Record set =
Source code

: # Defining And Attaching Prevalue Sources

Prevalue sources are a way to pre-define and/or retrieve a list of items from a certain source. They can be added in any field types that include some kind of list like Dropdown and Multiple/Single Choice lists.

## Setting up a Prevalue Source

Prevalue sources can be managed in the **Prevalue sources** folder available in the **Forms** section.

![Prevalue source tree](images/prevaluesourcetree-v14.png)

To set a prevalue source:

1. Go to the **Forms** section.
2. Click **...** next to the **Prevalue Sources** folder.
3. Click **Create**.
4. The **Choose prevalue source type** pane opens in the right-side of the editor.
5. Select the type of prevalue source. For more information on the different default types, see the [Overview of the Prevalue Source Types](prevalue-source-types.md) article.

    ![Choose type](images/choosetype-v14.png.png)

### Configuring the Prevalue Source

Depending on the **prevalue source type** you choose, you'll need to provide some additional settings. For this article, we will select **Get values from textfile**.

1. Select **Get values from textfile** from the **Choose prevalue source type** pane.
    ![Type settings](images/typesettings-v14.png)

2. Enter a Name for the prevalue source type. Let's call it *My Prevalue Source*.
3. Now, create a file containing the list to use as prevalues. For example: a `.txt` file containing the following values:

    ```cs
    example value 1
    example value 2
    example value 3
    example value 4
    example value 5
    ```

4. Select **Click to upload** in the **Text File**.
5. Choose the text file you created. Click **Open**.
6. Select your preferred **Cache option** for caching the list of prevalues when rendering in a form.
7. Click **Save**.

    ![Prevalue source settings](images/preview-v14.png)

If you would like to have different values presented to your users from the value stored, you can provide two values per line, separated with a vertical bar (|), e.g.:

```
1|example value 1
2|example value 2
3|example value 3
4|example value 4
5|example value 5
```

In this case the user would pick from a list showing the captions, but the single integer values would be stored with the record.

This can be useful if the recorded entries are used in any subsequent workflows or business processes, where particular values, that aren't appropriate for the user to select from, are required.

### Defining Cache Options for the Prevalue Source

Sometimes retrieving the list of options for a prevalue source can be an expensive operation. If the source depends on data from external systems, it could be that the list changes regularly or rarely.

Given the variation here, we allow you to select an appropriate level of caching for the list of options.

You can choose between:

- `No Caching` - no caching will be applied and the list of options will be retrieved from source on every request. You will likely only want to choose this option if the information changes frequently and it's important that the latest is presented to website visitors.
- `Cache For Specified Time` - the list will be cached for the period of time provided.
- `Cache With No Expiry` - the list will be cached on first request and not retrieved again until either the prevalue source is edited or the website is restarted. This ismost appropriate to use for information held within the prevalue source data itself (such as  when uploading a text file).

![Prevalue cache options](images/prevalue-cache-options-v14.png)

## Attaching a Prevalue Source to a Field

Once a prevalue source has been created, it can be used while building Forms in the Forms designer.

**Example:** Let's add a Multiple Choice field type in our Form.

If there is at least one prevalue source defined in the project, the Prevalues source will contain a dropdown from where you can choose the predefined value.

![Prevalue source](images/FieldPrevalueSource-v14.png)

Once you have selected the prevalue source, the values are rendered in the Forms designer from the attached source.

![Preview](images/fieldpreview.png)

Instructions to follow = Whatever the material above holds, copy it over exactly, line by line.

Task output =
Source code

: # Defining And Attaching Prevalue Sources

Prevalue sources are a way to pre-define and/or retrieve a list of items from a certain source. They can be added in any field types that include some kind of list like Dropdown and Multiple/Single Choice lists.

## Setting up a Prevalue Source

Prevalue sources can be managed in the **Prevalue sources** folder available in the **Forms** section.

![Prevalue source tree](images/prevaluesourcetree-v14.png)

To set a prevalue source:

1. Go to the **Forms** section.
2. Click **...** next to the **Prevalue Sources** folder.
3. Click **Create**.
4. The **Choose prevalue source type** pane opens in the right-side of the editor.
5. Select the type of prevalue source. For more information on the different default types, see the [Overview of the Prevalue Source Types](prevalue-source-types.md) article.

    ![Choose type](images/choosetype-v14.png.png)

### Configuring the Prevalue Source

Depending on the **prevalue source type** you choose, you'll need to provide some additional settings. For this article, we will select **Get values from textfile**.

1. Select **Get values from textfile** from the **Choose prevalue source type** pane.
    ![Type settings](images/typesettings-v14.png)

2. Enter a Name for the prevalue source type. Let's call it *My Prevalue Source*.
3. Now, create a file containing the list to use as prevalues. For example: a `.txt` file containing the following values:

    ```cs
    example value 1
    example value 2
    example value 3
    example value 4
    example value 5
    ```

4. Select **Click to upload** in the **Text File**.
5. Choose the text file you created. Click **Open**.
6. Select your preferred **Cache option** for caching the list of prevalues when rendering in a form.
7. Click **Save**.

    ![Prevalue source settings](images/preview-v14.png)

If you would like to have different values presented to your users from the value stored, you can provide two values per line, separated with a vertical bar (|), e.g.:

```
1|example value 1
2|example value 2
3|example value 3
4|example value 4
5|example value 5
```

In this case the user would pick from a list showing the captions, but the single integer values would be stored with the record.

This can be useful if the recorded entries are used in any subsequent workflows or business processes, where particular values, that aren't appropriate for the user to select from, are required.

### Defining Cache Options for the Prevalue Source

Sometimes retrieving the list of options for a prevalue source can be an expensive operation. If the source depends on data from external systems, it could be that the list changes regularly or rarely.

Given the variation here, we allow you to select an appropriate level of caching for the list of options.

You can choose between:

- `No Caching` - no caching will be applied and the list of options will be retrieved from source on every request. You will likely only want to choose this option if the information changes frequently and it's important that the latest is presented to website visitors.
- `Cache For Specified Time` - the list will be cached for the period of time provided.
- `Cache With No Expiry` - the list will be cached on first request and not retrieved again until either the prevalue source is edited or the website is restarted. This ismost appropriate to use for information held within the prevalue source data itself (such as  when uploading a text file).

![Prevalue cache options](images/prevalue-cache-options-v14.png)

## Attaching a Prevalue Source to a Field

Once a prevalue source has been created, it can be used while building Forms in the Forms designer.

**Example:** Let's add a Multiple Choice field type in our Form.

If there is at least one prevalue source defined in the project, the Prevalues source will contain a dropdown from where you can choose the predefined value.

![Prevalue source](images/FieldPrevalueSource-v14.png)

Once you have selected the prevalue source, the values are rendered in the Forms designer from the attached source.

![Preview](images/fieldpreview.png)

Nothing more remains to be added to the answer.